In einer Betreuungseinrichtung in der algerischen Hauptstadt ist in der Nacht ein schweres Feuer ausgebrochen. Mindestens elf Menschen kamen ums Leben, 19 weitere wurden verletzt. Die Brandursache ist noch unklar.
Bei einem Brand in einer Kinder- und Jugendhilfeeinrichtung in Algier sind mindestens elf Menschen ums Leben gekommen. Nach Angaben des algerischen Zivilschutzes wurden weitere 19 Personen verletzt.
Das Feuer brach in den frühen Morgenstunden des Donnerstags in Mohammadia, einem östlichen Vorort der Hauptstadt, aus.

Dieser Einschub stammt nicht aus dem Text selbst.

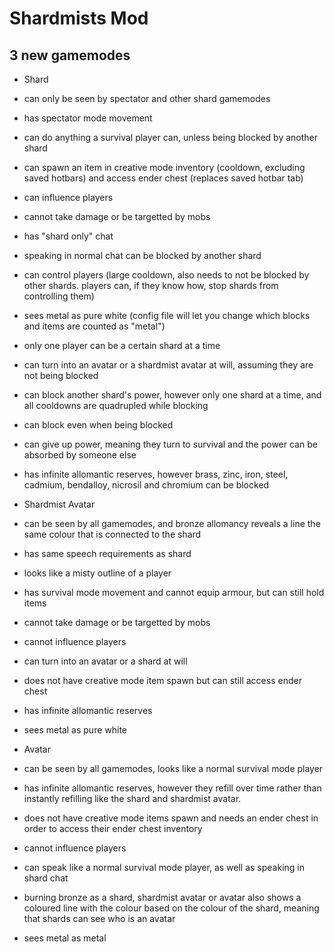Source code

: # Shardmists Mod
## 3 new gamemodes
- Shard
 - can only be seen by spectator and other shard gamemodes
 - has spectator mode movement
 - can do anything a survival player can, unless being blocked by another shard
 - can spawn an item in creative mode inventory (cooldown, excluding saved hotbars) and access ender chest (replaces saved hotbar tab)
 - can influence players
 - cannot take damage or be targetted by mobs
 - has "shard only" chat
 - speaking in normal chat can be blocked by another shard
 - can control players (large cooldown, also needs to not be blocked by other shards. players can, if they know how, stop shards from controlling them)
 - sees metal as pure white (config file will let you change which blocks and items are counted as "metal")
 - only one player can be a certain shard at a time
 - can turn into an avatar or a shardmist avatar at will, assuming they are not being blocked
 - can block another shard's power, however only one shard at a time, and all cooldowns are quadrupled while blocking
 - can block even when being blocked
 - can give up power, meaning they turn to survival and the power can be absorbed by someone else
 - has infinite allomantic reserves, however brass, zinc, iron, steel, cadmium, bendalloy, nicrosil and chromium can be blocked

- Shardmist Avatar
 - can be seen by all gamemodes, and bronze allomancy reveals a line the same colour that is connected to the shard
 - has same speech requirements as shard
 - looks like a misty outline of a player
 - has survival mode movement and cannot equip armour, but can still hold items
 - cannot take damage or be targetted by mobs
 - cannot influence players
 - can turn into an avatar or a shard at will
 - does not have creative mode item spawn but can still access ender chest
 - has infinite allomantic reserves
 - sees metal as pure white

- Avatar
 - can be seen by all gamemodes, looks like a normal survival mode player
 - has infinite allomantic reserves, however they refill over time rather than instantly refilling like the shard and shardmist avatar.
 - does not have creative mode items spawn and needs an ender chest in order to access their ender chest inventory
 - cannot influence players
 - can speak like a normal survival mode player, as well as speaking in shard chat
 - burning bronze as a shard, shardmist avatar or avatar also shows a coloured line with the colour based on the colour of the shard, meaning that shards can see who is an avatar
 - sees metal as metal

Die Feuerwehr begann gegen 3.30 Uhr Ortszeit mit den Löscharbeiten.
Mehr als drei Stunden später waren die Einsatzkräfte noch immer damit beschäftigt, den Brand vollständig unter Kontrolle zu bringen. Zu diesem Zeitpunkt veröffentlichten die Behörden eine erste Bilanz des Unglücks.
Angaben zum Alter der Todesopfer und Verletzten machten die Behörden zunächst nicht. Auch die Ursache des Feuers war am Vormittag noch nicht bekannt.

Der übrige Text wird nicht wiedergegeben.